Skip to content

aws-samples/sample-distributed-cross-cloud-data-migration-s3-rclone

Distributed cross-cloud data migration at scale into Amazon S3 using rclone

This repository contains a single AWS CloudFormation template that deploys a distributed, scalable architecture for migrating data from any S3-compatible storage provider to Amazon S3 using rclone. It is designed to handle petabyte-scale migrations from providers such as IBM Cloud Object Storage, Google Cloud Storage, and Azure Blob Storage.

Single-instance migration approaches often suffer from lack of visibility, frequent failures, source-side throttling, and performance saturation. This solution addresses those challenges with a fan-out architecture that distributes work across multiple parallel workers, provides granular progress tracking, and automatically retries failed transfers.

This sample was published alongside an AWS Storage Blog post.

Disclaimer: This is sample code intended for educational and demonstration purposes. Review and test thoroughly before using in a production environment.
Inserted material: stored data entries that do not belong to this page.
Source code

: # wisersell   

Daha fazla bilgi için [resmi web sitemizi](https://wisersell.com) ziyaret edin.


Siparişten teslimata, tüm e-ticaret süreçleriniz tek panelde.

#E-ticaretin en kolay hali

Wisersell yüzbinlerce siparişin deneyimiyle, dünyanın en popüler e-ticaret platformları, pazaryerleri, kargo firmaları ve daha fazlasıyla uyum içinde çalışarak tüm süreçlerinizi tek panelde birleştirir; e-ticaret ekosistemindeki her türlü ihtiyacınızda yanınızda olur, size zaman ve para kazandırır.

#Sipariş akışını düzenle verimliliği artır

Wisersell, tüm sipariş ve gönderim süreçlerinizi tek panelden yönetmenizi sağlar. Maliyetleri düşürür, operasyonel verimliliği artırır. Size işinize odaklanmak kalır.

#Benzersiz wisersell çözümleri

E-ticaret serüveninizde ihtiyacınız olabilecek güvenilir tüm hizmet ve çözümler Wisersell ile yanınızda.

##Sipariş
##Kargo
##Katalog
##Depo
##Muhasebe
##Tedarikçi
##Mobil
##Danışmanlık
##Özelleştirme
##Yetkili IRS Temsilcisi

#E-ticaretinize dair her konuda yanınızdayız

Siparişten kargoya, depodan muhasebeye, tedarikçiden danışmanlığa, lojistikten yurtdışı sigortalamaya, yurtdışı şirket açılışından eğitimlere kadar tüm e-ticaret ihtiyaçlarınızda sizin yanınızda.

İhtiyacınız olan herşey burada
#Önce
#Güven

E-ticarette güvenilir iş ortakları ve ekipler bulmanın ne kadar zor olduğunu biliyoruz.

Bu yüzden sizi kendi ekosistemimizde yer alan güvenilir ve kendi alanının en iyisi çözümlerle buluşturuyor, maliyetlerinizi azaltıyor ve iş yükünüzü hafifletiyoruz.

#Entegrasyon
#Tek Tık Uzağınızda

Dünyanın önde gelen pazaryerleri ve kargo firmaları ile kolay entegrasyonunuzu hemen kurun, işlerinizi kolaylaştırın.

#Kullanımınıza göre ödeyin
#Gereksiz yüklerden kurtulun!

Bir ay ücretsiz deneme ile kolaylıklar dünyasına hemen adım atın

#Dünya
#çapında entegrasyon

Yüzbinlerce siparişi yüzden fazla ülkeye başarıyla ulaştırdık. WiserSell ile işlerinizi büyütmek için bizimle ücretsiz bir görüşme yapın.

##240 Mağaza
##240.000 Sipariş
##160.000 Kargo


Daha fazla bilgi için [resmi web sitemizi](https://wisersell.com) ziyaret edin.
Architecture diagram showing distributed cross-cloud data migration solution. (1) Discovery layer shows Amazon ECS with AWS Fargate containers listing objects from source storage. (2) Queueing layer shows Amazon SQS receiving batched file messages. (3) Execution layer shows Amazon EC2 Auto Scaling Group (0-6 r5n.xlarge instances) with distributed rclone workers transferring data from S3-compatible source storage to Amazon S3. Amazon CloudWatch Logs provide observability across all layers.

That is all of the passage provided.